[DATA TO PROCESS — start]
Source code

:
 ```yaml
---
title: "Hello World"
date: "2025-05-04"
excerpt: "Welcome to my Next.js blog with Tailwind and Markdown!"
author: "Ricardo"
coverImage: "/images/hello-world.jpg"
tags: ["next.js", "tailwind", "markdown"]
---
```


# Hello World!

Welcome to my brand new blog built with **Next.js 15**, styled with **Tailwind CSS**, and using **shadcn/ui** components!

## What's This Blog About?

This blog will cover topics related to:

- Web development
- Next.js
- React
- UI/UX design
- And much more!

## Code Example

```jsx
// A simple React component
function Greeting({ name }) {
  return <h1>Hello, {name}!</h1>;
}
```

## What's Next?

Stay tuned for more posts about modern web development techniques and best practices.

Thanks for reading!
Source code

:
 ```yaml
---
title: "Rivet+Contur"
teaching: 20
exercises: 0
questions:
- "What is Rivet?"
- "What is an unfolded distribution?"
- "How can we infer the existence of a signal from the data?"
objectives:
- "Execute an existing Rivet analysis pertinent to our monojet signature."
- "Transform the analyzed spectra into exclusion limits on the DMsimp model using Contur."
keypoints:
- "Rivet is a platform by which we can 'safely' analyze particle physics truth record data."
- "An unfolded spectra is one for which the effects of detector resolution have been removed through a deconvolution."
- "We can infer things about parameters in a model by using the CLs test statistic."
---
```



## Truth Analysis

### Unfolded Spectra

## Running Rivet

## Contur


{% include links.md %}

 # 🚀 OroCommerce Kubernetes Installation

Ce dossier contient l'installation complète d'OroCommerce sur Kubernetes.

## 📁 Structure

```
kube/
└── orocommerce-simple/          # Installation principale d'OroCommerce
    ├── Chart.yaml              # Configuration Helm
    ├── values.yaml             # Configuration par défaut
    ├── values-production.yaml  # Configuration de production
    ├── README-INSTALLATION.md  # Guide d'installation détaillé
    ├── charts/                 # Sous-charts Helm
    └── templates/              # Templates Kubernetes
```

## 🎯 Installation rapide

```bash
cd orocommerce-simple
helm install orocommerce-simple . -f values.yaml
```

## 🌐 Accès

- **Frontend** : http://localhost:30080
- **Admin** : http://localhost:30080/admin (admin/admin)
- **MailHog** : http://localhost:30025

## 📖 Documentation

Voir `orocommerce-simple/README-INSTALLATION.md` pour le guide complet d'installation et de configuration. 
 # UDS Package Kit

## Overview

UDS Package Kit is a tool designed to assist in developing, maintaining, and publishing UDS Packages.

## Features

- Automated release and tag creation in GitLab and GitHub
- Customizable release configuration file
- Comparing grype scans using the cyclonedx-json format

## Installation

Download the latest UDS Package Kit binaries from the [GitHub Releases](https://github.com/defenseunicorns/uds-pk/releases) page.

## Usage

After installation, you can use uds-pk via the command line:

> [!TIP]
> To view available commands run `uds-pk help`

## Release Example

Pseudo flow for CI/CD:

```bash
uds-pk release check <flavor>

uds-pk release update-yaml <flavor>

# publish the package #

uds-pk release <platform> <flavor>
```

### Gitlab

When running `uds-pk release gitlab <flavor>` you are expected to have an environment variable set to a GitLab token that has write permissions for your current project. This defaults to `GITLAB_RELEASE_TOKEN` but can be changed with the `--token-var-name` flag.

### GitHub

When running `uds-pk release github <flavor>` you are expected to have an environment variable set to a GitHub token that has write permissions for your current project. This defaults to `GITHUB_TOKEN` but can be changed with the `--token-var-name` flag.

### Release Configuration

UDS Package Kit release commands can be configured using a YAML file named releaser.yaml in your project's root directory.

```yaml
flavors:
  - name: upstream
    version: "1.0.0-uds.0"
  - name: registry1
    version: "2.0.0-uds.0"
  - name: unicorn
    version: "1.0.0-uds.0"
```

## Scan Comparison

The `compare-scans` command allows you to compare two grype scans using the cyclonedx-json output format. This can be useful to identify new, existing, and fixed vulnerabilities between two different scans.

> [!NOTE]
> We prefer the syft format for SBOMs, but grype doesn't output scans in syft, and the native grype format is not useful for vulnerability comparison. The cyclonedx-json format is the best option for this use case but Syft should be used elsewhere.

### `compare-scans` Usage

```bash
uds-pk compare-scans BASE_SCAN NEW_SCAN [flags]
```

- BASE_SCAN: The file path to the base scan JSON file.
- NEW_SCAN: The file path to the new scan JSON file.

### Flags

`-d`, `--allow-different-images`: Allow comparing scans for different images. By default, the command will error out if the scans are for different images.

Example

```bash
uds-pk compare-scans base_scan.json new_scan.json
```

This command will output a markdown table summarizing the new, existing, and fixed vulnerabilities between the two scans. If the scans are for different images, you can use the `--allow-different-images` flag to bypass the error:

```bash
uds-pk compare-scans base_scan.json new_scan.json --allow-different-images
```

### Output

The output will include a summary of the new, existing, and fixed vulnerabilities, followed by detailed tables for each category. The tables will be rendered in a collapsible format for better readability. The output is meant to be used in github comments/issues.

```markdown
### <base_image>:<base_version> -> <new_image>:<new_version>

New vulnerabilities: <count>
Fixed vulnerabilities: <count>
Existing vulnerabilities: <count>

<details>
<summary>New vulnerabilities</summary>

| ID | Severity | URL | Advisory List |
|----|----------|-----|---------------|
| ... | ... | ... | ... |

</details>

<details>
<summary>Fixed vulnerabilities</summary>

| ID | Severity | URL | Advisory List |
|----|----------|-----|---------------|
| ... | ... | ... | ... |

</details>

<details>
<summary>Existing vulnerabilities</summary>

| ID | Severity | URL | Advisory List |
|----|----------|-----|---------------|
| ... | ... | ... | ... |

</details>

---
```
[DATA TO PROCESS — finish]
• BRIEF
Copy each line of the records verbatim.

• EXERCISE OUTPUT
Source code

:
 ```yaml
---
title: "Hello World"
date: "2025-05-04"
excerpt: "Welcome to my Next.js blog with Tailwind and Markdown!"
author: "Ricardo"
coverImage: "/images/hello-world.jpg"
tags: ["next.js", "tailwind", "markdown"]
---
```


# Hello World!

Welcome to my brand new blog built with **Next.js 15**, styled with **Tailwind CSS**, and using **shadcn/ui** components!

## What's This Blog About?

This blog will cover topics related to:

- Web development
- Next.js
- React
- UI/UX design
- And much more!

## Code Example

```jsx
// A simple React component
function Greeting({ name }) {
  return <h1>Hello, {name}!</h1>;
}
```

## What's Next?

Stay tuned for more posts about modern web development techniques and best practices.

Thanks for reading!
Source code

:
 ```yaml
---
title: "Rivet+Contur"
teaching: 20
exercises: 0
questions:
- "What is Rivet?"
- "What is an unfolded distribution?"
- "How can we infer the existence of a signal from the data?"
objectives:
- "Execute an existing Rivet analysis pertinent to our monojet signature."
- "Transform the analyzed spectra into exclusion limits on the DMsimp model using Contur."
keypoints:
- "Rivet is a platform by which we can 'safely' analyze particle physics truth record data."
- "An unfolded spectra is one for which the effects of detector resolution have been removed through a deconvolution."
- "We can infer things about parameters in a model by using the CLs test statistic."
---
```



## Truth Analysis

### Unfolded Spectra

## Running Rivet

## Contur


{% include links.md %}

 # 🚀 OroCommerce Kubernetes Installation

Ce dossier contient l'installation complète d'OroCommerce sur Kubernetes.

## 📁 Structure

```
kube/
└── orocommerce-simple/          # Installation principale d'OroCommerce
    ├── Chart.yaml              # Configuration Helm
    ├── values.yaml             # Configuration par défaut
    ├── values-production.yaml  # Configuration de production
    ├── README-INSTALLATION.md  # Guide d'installation détaillé
    ├── charts/                 # Sous-charts Helm
    └── templates/              # Templates Kubernetes
```

## 🎯 Installation rapide

```bash
cd orocommerce-simple
helm install orocommerce-simple . -f values.yaml
```

## 🌐 Accès

- **Frontend** : http://localhost:30080
- **Admin** : http://localhost:30080/admin (admin/admin)
- **MailHog** : http://localhost:30025

## 📖 Documentation

Voir `orocommerce-simple/README-INSTALLATION.md` pour le guide complet d'installation et de configuration. 
 # UDS Package Kit

## Overview

UDS Package Kit is a tool designed to assist in developing, maintaining, and publishing UDS Packages.

## Features

- Automated release and tag creation in GitLab and GitHub
- Customizable release configuration file
- Comparing grype scans using the cyclonedx-json format

## Installation

Download the latest UDS Package Kit binaries from the [GitHub Releases](https://github.com/defenseunicorns/uds-pk/releases) page.

## Usage

After installation, you can use uds-pk via the command line:

> [!TIP]
> To view available commands run `uds-pk help`

## Release Example

Pseudo flow for CI/CD:

```bash
uds-pk release check <flavor>

uds-pk release update-yaml <flavor>

# publish the package #

uds-pk release <platform> <flavor>
```

### Gitlab

When running `uds-pk release gitlab <flavor>` you are expected to have an environment variable set to a GitLab token that has write permissions for your current project. This defaults to `GITLAB_RELEASE_TOKEN` but can be changed with the `--token-var-name` flag.

### GitHub

When running `uds-pk release github <flavor>` you are expected to have an environment variable set to a GitHub token that has write permissions for your current project. This defaults to `GITHUB_TOKEN` but can be changed with the `--token-var-name` flag.

### Release Configuration

UDS Package Kit release commands can be configured using a YAML file named releaser.yaml in your project's root directory.

```yaml
flavors:
  - name: upstream
    version: "1.0.0-uds.0"
  - name: registry1
    version: "2.0.0-uds.0"
  - name: unicorn
    version: "1.0.0-uds.0"
```

## Scan Comparison

The `compare-scans` command allows you to compare two grype scans using the cyclonedx-json output format. This can be useful to identify new, existing, and fixed vulnerabilities between two different scans.

> [!NOTE]
> We prefer the syft format for SBOMs, but grype doesn't output scans in syft, and the native grype format is not useful for vulnerability comparison. The cyclonedx-json format is the best option for this use case but Syft should be used elsewhere.

### `compare-scans` Usage

```bash
uds-pk compare-scans BASE_SCAN NEW_SCAN [flags]
```

- BASE_SCAN: The file path to the base scan JSON file.
- NEW_SCAN: The file path to the new scan JSON file.

### Flags

`-d`, `--allow-different-images`: Allow comparing scans for different images. By default, the command will error out if the scans are for different images.

Example

```bash
uds-pk compare-scans base_scan.json new_scan.json
```

This command will output a markdown table summarizing the new, existing, and fixed vulnerabilities between the two scans. If the scans are for different images, you can use the `--allow-different-images` flag to bypass the error:

```bash
uds-pk compare-scans base_scan.json new_scan.json --allow-different-images
```

### Output

The output will include a summary of the new, existing, and fixed vulnerabilities, followed by detailed tables for each category. The tables will be rendered in a collapsible format for better readability. The output is meant to be used in github comments/issues.

```markdown
### <base_image>:<base_version> -> <new_image>:<new_version>

New vulnerabilities: <count>
Fixed vulnerabilities: <count>
Existing vulnerabilities: <count>

<details>
<summary>New vulnerabilities</summary>

| ID | Severity | URL | Advisory List |
|----|----------|-----|---------------|
| ... | ... | ... | ... |

</details>

<details>
<summary>Fixed vulnerabilities</summary>

| ID | Severity | URL | Advisory List |
|----|----------|-----|---------------|
| ... | ... | ... | ... |

</details>

<details>
<summary>Existing vulnerabilities</summary>

| ID | Severity | URL | Advisory List |
|----|----------|-----|---------------|
| ... | ... | ... | ... |

</details>

---
```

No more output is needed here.